Dataset entries
----------------------------------------

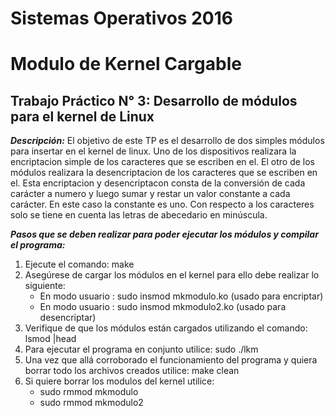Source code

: # Sistemas Operativos 2016
# Modulo de Kernel Cargable
## Trabajo Práctico N° 3: Desarrollo de módulos para el kernel de Linux
				
			
			 		

***Descripción:*** El objetivo de este TP es el desarrollo de dos simples módulos para insertar en el kernel de linux. Uno de los dispositivos realizara la encriptacion simple de los caracteres que se escriben en el. El otro de los módulos realizara la desencriptacion de los caracteres que se escriben en el. Esta encriptacion y desencriptacon consta de la conversión de cada carácter a numero y luego sumar y restar un valor constante a cada carácter. En este caso la constante es uno. Con respecto a los caracteres solo se tiene en cuenta las letras de abecedario en minúscula.

***Pasos que se deben realizar para poder ejecutar los módulos y compilar el programa:***

1. Ejecute el comando: make
2. Asegúrese de cargar los módulos en el kernel para ello debe realizar lo siguiente:
	* En modo usuario : sudo insmod mkmodulo.ko (usado para encriptar)
	* En modo usuario : sudo insmod mkmodulo2.ko (usado para desencriptar)
3. Verifique de que los módulos están cargados utilizando el comando: lsmod |head
4. Para ejecutar el programa en conjunto utilice: sudo ./lkm
5. Una vez que allá corroborado el funcionamiento del programa y quiera borrar todo los archivos creados utilice: make clean
6. Si quiere borrar los modulos del kernel utilice:
	* sudo rmmod mkmodulo
	* sudo rmmod mkmodulo2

----------------------------------------

*TASK INSTRUCTIONS*
Wherever a picture appears, omit it; copy the rest of the data exactly.

*WRITTEN ANSWER*
Source code

: # Sistemas Operativos 2016
# Modulo de Kernel Cargable
## Trabajo Práctico N° 3: Desarrollo de módulos para el kernel de Linux
				
			
			 		

***Descripción:*** El objetivo de este TP es el desarrollo de dos simples módulos para insertar en el kernel de linux. Uno de los dispositivos realizara la encriptacion simple de los caracteres que se escriben en el. El otro de los módulos realizara la desencriptacion de los caracteres que se escriben en el. Esta encriptacion y desencriptacon consta de la conversión de cada carácter a numero y luego sumar y restar un valor constante a cada carácter. En este caso la constante es uno. Con respecto a los caracteres solo se tiene en cuenta las letras de abecedario en minúscula.

***Pasos que se deben realizar para poder ejecutar los módulos y compilar el programa:***

1. Ejecute el comando: make
2. Asegúrese de cargar los módulos en el kernel para ello debe realizar lo siguiente:
	* En modo usuario : sudo insmod mkmodulo.ko (usado para encriptar)
	* En modo usuario : sudo insmod mkmodulo2.ko (usado para desencriptar)
3. Verifique de que los módulos están cargados utilizando el comando: lsmod |head
4. Para ejecutar el programa en conjunto utilice: sudo ./lkm
5. Una vez que allá corroborado el funcionamiento del programa y quiera borrar todo los archivos creados utilice: make clean
6. Si quiere borrar los modulos del kernel utilice:
	* sudo rmmod mkmodulo
	* sudo rmmod mkmodulo2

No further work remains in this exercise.